Locally owned business people were the caretakers of the town. They took care of two buildings — their place of business and their home. They sat on library, school, and hospital boards and donated money to running local institutions. They employed people who lived in town and there were consequences for treating them well or badly. There was even a time in this country when local business people wouldn’t dare to put up an insultingly ugly building. A lot of this economic behavior has produced the social perversities of our time. Exterminating an entire class of local merchants has eliminated the heart of the American middle-class and grotesquely concentrated the nation’s wealth among corporate leviathans who comprise one percent of the population.

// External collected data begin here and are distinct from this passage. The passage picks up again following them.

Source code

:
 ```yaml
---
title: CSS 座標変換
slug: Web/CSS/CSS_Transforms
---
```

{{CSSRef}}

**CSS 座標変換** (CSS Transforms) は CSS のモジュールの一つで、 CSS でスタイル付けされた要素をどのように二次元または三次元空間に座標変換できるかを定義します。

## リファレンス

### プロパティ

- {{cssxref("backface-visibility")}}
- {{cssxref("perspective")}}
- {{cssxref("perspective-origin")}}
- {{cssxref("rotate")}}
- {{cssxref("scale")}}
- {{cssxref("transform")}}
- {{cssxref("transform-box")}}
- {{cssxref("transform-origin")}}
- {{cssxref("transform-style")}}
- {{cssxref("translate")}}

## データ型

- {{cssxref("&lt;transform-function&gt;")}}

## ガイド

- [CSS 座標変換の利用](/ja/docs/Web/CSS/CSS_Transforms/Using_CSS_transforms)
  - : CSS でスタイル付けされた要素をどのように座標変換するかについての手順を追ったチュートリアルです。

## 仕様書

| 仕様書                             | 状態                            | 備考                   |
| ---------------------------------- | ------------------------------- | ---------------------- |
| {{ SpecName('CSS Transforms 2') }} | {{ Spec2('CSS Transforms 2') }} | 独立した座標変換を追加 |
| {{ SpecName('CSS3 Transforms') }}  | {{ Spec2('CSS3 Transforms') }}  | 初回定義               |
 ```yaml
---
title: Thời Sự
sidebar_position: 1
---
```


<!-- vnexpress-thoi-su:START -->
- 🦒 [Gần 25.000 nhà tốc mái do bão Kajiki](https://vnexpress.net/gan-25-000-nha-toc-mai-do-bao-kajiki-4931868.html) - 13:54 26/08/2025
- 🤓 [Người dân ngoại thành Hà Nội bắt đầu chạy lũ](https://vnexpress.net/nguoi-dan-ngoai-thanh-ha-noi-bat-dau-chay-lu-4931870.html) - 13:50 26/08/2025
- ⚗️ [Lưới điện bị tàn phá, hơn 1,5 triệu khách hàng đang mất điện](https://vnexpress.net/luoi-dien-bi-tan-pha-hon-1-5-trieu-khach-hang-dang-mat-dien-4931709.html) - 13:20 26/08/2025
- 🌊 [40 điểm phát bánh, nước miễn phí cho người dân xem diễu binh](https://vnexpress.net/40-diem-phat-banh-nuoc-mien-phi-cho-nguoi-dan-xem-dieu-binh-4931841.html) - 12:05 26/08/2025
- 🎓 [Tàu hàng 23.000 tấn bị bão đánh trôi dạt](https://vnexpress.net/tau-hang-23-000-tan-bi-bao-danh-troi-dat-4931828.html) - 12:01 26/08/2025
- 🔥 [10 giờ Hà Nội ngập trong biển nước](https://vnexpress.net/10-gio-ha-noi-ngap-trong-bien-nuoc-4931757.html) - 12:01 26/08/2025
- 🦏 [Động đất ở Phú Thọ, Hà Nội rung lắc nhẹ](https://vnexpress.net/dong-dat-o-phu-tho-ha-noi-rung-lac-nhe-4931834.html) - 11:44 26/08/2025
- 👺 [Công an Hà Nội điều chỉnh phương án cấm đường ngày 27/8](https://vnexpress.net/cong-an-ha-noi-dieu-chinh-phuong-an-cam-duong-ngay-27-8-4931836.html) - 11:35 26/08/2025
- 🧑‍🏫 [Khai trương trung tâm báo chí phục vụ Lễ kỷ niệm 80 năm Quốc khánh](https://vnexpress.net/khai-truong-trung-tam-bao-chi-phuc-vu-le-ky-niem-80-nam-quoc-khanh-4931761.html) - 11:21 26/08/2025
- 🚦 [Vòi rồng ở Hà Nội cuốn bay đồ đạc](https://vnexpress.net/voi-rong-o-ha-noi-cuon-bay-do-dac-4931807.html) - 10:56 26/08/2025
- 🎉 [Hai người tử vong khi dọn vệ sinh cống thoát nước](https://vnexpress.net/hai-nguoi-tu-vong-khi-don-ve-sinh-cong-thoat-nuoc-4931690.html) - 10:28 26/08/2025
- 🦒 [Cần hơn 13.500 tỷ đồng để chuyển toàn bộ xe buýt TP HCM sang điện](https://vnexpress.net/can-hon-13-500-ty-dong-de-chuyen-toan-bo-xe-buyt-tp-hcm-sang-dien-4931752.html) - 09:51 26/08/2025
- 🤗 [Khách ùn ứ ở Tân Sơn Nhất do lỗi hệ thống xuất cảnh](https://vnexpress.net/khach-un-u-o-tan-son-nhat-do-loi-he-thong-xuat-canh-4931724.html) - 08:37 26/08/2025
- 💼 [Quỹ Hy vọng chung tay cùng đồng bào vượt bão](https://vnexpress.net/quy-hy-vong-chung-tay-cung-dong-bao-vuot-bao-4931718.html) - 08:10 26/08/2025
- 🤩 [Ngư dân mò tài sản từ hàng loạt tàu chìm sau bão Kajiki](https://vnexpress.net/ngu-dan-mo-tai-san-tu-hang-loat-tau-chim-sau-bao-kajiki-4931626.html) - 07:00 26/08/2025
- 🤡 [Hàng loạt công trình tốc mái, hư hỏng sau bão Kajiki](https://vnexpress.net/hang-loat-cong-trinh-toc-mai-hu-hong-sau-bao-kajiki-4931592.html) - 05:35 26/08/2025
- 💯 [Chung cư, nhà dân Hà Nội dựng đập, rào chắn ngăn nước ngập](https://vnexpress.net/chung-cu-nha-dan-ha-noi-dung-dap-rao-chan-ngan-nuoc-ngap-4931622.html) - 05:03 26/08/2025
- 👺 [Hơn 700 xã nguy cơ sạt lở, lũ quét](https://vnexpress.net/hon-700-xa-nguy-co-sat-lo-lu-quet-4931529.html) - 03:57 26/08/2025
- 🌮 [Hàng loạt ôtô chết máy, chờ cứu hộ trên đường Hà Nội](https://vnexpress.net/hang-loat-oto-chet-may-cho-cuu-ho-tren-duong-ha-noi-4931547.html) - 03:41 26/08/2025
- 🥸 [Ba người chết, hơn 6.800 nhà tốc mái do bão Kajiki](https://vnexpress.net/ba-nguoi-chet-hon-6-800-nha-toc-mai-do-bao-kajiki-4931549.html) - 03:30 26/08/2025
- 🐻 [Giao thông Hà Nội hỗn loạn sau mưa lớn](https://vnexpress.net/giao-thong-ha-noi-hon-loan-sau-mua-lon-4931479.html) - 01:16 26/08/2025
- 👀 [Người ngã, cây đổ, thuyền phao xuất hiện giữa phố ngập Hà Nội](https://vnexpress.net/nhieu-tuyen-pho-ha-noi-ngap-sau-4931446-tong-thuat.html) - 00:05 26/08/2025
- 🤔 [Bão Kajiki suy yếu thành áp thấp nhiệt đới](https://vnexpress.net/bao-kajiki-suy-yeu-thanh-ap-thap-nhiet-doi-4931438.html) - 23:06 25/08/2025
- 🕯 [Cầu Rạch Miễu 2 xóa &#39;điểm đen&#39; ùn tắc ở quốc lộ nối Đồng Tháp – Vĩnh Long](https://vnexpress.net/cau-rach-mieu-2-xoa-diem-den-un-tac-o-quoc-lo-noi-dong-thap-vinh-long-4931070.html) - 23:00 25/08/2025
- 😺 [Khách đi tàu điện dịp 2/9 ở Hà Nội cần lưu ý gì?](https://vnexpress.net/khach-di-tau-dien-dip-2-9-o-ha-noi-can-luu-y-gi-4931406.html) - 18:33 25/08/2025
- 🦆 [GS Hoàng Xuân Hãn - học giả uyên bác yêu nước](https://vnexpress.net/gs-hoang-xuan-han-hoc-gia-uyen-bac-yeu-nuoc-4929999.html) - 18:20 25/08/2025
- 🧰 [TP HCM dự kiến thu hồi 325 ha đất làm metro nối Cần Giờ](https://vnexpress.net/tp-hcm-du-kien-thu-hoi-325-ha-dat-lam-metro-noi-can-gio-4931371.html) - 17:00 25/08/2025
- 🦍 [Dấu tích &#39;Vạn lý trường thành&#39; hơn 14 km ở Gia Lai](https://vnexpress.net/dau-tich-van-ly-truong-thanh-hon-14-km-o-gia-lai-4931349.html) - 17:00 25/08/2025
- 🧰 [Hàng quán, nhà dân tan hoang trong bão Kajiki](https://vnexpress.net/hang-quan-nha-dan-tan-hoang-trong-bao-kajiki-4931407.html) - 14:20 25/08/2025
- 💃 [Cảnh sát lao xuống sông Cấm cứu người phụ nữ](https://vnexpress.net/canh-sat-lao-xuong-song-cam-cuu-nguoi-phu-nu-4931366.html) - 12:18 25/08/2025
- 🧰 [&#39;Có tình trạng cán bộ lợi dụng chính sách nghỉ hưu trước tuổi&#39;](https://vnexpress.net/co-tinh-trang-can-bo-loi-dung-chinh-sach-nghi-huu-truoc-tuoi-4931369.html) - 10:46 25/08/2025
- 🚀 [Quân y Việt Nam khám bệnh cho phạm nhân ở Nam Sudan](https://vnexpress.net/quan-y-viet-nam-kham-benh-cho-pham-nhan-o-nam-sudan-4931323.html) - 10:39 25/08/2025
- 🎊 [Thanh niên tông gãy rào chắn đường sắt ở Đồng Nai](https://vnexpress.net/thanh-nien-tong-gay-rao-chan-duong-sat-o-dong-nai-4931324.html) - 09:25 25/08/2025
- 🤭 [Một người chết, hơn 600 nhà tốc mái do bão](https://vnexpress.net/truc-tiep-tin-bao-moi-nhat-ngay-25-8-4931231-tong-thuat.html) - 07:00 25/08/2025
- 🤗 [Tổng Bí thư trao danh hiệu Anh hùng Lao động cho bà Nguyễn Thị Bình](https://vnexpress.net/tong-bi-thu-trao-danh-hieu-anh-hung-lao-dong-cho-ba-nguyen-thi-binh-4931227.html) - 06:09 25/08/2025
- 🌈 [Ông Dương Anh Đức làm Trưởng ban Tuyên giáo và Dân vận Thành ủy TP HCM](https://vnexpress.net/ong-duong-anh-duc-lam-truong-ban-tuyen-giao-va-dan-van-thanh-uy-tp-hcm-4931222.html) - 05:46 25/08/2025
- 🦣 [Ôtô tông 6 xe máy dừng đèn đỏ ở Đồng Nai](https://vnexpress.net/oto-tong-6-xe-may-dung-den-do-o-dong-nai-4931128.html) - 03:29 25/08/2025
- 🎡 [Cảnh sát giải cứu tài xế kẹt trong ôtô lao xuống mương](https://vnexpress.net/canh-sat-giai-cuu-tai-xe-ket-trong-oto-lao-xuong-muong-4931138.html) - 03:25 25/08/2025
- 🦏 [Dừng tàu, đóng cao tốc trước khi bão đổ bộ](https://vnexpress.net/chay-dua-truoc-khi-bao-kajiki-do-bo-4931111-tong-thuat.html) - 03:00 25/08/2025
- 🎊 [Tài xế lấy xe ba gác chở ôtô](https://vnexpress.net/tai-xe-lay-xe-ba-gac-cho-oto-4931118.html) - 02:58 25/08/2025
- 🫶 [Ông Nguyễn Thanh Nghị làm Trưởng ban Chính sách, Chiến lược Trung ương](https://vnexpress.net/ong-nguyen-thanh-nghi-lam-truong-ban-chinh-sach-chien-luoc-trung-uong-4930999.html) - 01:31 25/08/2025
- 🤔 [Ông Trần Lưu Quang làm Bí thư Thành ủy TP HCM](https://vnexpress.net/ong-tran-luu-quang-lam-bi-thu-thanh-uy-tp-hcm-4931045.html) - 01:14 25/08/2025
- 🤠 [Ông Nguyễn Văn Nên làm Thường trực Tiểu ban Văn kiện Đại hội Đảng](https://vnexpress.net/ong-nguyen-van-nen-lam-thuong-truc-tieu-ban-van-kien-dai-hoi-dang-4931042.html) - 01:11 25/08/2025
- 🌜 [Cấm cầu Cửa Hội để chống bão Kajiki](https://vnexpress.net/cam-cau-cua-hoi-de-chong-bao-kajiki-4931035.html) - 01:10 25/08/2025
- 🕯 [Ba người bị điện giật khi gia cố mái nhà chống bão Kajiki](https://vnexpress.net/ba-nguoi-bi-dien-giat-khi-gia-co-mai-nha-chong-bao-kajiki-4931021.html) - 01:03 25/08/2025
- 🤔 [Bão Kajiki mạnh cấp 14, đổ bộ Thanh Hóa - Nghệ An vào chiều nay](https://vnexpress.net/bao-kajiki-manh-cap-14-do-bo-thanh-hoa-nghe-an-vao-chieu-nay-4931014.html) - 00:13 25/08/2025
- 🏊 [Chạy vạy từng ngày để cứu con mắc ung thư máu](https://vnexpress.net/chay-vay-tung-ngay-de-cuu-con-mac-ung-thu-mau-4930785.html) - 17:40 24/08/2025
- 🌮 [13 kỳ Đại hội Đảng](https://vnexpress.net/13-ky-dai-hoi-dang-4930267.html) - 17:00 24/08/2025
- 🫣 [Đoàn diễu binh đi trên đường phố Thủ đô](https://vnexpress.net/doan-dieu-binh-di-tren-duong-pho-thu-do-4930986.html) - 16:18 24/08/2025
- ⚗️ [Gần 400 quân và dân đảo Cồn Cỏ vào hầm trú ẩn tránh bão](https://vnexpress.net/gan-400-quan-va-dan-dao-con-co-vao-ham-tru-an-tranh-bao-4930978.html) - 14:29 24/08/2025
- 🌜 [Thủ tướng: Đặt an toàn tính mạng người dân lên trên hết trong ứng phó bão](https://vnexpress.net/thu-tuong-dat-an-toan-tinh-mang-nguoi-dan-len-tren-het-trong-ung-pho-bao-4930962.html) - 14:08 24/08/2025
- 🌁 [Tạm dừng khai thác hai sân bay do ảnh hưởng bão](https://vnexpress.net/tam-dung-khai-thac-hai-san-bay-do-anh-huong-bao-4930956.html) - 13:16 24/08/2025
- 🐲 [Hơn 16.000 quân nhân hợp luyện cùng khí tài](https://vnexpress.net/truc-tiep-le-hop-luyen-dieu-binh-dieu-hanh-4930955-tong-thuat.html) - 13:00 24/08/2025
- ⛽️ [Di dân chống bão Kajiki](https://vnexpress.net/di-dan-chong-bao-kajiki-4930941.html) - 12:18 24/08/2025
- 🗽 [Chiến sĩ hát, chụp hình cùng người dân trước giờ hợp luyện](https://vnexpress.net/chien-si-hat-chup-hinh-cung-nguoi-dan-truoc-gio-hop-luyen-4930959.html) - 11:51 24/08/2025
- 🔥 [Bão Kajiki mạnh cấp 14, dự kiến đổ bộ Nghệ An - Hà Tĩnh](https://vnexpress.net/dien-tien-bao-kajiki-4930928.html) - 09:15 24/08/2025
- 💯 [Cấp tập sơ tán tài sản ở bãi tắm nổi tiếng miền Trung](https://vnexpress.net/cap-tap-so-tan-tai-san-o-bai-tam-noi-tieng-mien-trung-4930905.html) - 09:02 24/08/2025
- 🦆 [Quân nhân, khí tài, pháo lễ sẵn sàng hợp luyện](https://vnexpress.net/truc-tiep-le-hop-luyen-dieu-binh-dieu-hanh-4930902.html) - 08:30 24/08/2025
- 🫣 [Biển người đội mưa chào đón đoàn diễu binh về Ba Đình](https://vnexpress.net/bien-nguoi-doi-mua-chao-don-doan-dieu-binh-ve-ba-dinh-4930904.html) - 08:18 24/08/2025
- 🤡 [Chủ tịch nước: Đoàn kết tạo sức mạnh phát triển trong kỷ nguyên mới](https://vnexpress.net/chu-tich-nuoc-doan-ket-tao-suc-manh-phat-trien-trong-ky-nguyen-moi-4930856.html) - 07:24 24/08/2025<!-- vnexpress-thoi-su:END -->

It also eliminated the place where young people learned how to do business, preparing themselves to try ventures of their own, and to make a place for themselves in the world. What is your place now? A cubicle in the marketing department of Old Navy? An aisle in the Home Depot? A desk in the Diversity and Inclusion office of some State University, pushing to sort the student population into racial and sexual categories because all other ways of belonging in society are gone? Or do you occupy ten square feet of sidewalk with a tarp and a shopping cart? None of those places are liable to furnish a personal sense that life is worth living.